Nickel-Cobalt Layered Double Hydroxide Nanosheets for High-performance Supercapacitor Electrode Materials

• Published in: Advanced functional materials Vol. 24; no. 7; pp. 934 - 942
• Main Authors: Chen, Hao, Hu, Linfeng, Chen, Min, Yan, Yan, Wu, Limin
• Format: Journal Article
• Language: English
• Published: Blackwell Publishing Ltd 01.02.2014
• Subjects: Asymmetry; Capacitors; Electrode materials; electrodes; Energy density; hydrothermal processes; Hydroxides; nanosheets; Nanostructure; Nickel; nickel-cobalt; reduced graphene oxide; Supercapacitors
• ISSN: 1616-301X; 1616-3028
• DOI: 10.1002/adfm.201301747

A facile and novel one‐step method of growing nickel‐cobalt layered double hydroxide (Ni‐Co LDH) hybrid films with ultrathin nanosheets and porous nanostructures on nickel foam is presented using cetyltrimethylammonium bromide as nanostructure growth assisting agent but without any adscititious alkali sources and oxidants.

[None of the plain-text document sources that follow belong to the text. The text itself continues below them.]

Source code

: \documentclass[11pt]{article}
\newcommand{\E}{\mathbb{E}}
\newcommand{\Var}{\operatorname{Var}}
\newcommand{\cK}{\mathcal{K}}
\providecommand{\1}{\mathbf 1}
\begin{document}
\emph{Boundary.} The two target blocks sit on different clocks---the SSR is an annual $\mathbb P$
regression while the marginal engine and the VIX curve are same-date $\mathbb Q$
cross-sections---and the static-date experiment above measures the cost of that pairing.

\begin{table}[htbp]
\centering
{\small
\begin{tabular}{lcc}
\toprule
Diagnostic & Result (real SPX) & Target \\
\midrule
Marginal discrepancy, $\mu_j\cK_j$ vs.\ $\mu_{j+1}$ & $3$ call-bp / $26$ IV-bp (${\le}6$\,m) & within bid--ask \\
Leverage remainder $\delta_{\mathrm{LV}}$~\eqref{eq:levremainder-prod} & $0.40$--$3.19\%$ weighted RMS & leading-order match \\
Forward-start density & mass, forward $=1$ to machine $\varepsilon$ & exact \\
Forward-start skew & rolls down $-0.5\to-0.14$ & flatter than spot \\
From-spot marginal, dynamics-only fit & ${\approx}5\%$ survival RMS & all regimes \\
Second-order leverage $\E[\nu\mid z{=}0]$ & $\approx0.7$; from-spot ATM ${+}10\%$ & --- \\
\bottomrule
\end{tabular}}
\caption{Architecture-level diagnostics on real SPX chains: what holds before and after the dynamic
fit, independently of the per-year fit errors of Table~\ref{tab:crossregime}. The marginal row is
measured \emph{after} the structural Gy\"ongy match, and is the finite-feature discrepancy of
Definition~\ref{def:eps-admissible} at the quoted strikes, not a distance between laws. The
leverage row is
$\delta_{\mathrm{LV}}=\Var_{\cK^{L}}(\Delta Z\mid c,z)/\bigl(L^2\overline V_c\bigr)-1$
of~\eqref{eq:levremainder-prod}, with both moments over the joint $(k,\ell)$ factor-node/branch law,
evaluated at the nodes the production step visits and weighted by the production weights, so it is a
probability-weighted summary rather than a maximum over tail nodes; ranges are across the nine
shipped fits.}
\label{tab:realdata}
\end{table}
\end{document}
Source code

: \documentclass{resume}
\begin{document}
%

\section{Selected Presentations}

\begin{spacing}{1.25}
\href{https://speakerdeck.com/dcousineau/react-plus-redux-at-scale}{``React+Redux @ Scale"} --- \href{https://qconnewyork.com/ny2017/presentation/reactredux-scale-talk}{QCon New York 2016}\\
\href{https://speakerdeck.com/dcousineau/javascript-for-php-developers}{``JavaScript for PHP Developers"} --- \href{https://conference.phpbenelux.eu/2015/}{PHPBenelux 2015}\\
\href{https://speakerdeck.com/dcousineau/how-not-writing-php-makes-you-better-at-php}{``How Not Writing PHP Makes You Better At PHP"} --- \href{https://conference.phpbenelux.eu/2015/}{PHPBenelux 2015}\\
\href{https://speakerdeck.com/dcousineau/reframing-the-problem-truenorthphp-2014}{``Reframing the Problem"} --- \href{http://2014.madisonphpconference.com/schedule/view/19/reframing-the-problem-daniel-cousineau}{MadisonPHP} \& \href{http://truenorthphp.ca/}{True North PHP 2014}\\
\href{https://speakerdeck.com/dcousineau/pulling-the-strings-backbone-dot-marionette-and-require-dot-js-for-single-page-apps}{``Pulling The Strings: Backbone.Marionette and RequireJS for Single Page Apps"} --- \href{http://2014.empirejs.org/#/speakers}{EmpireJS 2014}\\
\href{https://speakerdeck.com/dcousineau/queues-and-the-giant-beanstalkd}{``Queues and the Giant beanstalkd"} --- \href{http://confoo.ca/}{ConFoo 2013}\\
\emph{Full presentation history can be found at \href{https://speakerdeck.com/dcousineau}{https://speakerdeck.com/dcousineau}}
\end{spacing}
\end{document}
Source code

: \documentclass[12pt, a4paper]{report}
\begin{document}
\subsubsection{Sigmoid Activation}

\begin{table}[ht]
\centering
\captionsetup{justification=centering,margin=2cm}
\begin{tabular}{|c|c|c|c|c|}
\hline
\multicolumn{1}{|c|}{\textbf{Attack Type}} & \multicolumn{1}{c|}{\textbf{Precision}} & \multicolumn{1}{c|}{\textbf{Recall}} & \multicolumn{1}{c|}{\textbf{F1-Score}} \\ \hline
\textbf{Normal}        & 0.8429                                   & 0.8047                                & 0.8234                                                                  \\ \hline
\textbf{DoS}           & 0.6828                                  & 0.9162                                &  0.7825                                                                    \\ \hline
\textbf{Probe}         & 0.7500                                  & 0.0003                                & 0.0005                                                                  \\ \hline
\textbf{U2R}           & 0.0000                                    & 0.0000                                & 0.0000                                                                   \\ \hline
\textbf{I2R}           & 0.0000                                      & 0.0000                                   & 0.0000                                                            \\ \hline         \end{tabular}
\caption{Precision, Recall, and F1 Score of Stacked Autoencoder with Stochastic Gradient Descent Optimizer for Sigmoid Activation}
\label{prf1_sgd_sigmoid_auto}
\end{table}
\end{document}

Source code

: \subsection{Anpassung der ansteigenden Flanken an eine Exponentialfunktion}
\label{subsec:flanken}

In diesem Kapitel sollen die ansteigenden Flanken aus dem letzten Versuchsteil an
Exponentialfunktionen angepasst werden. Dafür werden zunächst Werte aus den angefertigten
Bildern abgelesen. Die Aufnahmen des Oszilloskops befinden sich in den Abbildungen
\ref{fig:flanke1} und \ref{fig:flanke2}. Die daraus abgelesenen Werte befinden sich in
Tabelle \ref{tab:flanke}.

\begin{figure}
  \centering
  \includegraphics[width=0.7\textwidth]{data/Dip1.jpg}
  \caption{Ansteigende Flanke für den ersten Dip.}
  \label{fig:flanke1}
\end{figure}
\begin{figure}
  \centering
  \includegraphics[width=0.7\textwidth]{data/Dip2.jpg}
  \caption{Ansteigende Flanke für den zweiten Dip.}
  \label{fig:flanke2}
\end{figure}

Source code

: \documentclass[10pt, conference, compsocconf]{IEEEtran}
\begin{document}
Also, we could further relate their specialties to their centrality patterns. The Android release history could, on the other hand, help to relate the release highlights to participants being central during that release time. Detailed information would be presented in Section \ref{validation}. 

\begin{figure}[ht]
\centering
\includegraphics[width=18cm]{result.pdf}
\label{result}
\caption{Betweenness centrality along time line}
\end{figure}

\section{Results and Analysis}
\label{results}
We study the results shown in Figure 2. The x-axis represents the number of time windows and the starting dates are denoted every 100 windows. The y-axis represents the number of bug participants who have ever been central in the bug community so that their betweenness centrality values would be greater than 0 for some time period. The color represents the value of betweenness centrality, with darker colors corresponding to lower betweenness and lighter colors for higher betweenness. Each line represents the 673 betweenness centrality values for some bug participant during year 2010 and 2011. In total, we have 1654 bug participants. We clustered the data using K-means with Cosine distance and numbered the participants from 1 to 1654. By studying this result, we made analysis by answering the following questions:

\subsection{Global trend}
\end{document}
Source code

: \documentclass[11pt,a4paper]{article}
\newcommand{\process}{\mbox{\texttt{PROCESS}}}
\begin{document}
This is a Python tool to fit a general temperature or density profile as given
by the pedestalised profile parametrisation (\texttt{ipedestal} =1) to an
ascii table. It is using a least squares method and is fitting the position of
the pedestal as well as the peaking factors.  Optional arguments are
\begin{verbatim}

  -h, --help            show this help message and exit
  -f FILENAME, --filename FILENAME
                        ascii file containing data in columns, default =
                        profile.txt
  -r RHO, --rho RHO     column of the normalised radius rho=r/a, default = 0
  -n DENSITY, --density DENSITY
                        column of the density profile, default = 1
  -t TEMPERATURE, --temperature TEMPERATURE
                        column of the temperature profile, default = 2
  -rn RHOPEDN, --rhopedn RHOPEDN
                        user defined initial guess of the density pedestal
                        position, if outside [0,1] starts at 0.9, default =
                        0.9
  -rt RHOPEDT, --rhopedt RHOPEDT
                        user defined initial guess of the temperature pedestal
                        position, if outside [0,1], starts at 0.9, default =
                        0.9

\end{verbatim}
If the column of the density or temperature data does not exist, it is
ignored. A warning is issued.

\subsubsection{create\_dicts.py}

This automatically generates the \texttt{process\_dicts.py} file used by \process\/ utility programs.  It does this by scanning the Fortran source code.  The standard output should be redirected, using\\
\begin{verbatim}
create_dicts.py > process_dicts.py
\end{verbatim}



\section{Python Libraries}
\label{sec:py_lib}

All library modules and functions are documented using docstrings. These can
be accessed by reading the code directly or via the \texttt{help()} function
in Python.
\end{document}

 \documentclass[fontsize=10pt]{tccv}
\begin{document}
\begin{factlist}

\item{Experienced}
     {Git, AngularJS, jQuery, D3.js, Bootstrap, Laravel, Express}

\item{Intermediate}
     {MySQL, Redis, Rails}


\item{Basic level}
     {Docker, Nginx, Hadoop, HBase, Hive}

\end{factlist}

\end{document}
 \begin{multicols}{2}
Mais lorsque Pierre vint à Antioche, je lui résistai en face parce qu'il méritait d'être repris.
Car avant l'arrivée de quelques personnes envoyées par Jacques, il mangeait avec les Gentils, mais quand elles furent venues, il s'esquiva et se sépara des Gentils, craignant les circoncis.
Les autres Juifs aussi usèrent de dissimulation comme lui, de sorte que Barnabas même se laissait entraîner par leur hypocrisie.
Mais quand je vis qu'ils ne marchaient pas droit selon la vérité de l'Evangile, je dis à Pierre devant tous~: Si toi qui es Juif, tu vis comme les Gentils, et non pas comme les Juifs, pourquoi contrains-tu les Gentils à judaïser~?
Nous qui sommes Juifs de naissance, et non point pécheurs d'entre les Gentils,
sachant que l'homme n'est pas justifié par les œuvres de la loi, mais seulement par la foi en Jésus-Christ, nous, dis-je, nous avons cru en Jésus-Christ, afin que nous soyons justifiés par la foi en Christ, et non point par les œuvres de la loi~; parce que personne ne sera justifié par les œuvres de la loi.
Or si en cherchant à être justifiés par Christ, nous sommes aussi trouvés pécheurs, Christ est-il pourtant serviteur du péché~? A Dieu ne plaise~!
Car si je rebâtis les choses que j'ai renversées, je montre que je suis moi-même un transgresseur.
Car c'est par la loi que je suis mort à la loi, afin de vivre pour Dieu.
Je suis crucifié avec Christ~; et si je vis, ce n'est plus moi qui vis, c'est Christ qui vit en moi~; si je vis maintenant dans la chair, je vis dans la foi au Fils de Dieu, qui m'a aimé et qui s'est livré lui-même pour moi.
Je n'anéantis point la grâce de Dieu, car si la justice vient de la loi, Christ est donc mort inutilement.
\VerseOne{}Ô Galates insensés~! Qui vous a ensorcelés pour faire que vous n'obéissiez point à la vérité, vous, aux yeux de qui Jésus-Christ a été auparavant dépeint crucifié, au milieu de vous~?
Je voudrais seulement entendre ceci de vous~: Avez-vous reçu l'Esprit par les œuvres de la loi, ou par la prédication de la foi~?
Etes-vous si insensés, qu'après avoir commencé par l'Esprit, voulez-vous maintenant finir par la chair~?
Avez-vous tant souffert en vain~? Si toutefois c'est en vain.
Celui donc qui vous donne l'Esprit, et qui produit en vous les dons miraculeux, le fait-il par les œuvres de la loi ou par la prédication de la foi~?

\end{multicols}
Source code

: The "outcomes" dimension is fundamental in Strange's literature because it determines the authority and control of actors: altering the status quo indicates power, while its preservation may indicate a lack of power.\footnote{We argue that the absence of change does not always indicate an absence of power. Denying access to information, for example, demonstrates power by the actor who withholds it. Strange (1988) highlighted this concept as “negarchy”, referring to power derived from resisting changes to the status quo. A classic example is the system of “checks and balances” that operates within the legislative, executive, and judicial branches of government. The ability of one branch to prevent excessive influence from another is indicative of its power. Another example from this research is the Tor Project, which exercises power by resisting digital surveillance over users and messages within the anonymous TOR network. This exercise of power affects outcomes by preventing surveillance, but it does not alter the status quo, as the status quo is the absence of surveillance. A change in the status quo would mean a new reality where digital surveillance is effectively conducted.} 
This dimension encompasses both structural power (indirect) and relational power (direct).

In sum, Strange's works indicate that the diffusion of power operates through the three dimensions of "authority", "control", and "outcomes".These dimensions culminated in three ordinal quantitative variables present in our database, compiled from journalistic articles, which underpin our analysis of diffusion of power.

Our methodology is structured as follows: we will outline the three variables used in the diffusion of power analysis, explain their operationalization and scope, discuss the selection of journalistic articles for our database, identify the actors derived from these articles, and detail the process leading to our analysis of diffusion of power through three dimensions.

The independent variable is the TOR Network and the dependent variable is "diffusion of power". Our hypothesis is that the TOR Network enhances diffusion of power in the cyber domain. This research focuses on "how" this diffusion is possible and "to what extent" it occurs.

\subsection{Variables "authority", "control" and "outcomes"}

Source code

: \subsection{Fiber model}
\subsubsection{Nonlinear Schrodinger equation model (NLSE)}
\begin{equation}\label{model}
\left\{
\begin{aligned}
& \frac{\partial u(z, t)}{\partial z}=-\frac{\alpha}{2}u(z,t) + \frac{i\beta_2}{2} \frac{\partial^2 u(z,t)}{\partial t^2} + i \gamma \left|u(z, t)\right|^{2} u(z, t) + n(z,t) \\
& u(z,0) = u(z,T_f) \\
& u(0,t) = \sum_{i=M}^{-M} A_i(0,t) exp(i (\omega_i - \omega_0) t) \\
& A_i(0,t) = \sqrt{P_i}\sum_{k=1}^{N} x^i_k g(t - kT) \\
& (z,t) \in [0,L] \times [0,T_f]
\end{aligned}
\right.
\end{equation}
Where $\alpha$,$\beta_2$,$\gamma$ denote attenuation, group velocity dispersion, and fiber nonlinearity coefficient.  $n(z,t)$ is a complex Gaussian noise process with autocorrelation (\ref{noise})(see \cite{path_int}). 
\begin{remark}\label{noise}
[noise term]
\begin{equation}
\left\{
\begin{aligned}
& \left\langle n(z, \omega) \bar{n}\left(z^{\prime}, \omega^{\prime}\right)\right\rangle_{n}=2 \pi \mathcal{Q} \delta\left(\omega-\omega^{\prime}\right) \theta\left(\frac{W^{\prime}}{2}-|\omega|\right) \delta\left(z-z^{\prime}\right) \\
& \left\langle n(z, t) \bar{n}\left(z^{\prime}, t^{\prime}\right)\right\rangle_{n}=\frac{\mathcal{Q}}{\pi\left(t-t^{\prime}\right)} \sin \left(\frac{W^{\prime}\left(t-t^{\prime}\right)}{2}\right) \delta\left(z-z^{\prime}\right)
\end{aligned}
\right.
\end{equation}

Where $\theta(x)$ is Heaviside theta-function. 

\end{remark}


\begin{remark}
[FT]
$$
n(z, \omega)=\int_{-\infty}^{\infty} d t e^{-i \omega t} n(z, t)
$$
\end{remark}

As pseudocapacitors, the as‐obtained Ni‐Co LDH hybrid film‐based electrodes display a significantly enhanced specific capacitance (2682 F g−1 at 3 A g−1, based on active materials) and energy density (77.3 Wh kg−1 at 623 W kg−1), compared to most previously reported electrodes based on nickel‐cobalt oxides/hydroxides. Moreover, the asymmetric supercapacitor, with the Ni‐Co LDH hybrid film as the positive electrode material and porous freeze‐dried reduced graphene oxide (RGO) as the negative electrode material, exhibits an ultrahigh energy density (188 Wh kg−1) at an average power density of 1499 W kg−1 based on the mass of active material, which greatly exceeds the energy densities of most previously reported nickel or cobalt oxide/hydroxide‐based asymmetric supercapacitors. Ni–Co LDH electrode materials with ultrahigh capacitive performance are prepared. The capacitive performances of as‐obtained Ni–Co LDHs for pseudocapacitors and asymmetric supercapacitors significantly exceed those of most similar reported materials. This synthesis method can also be extended to synthesize other bimetallic LDHs with high electrochemical activity.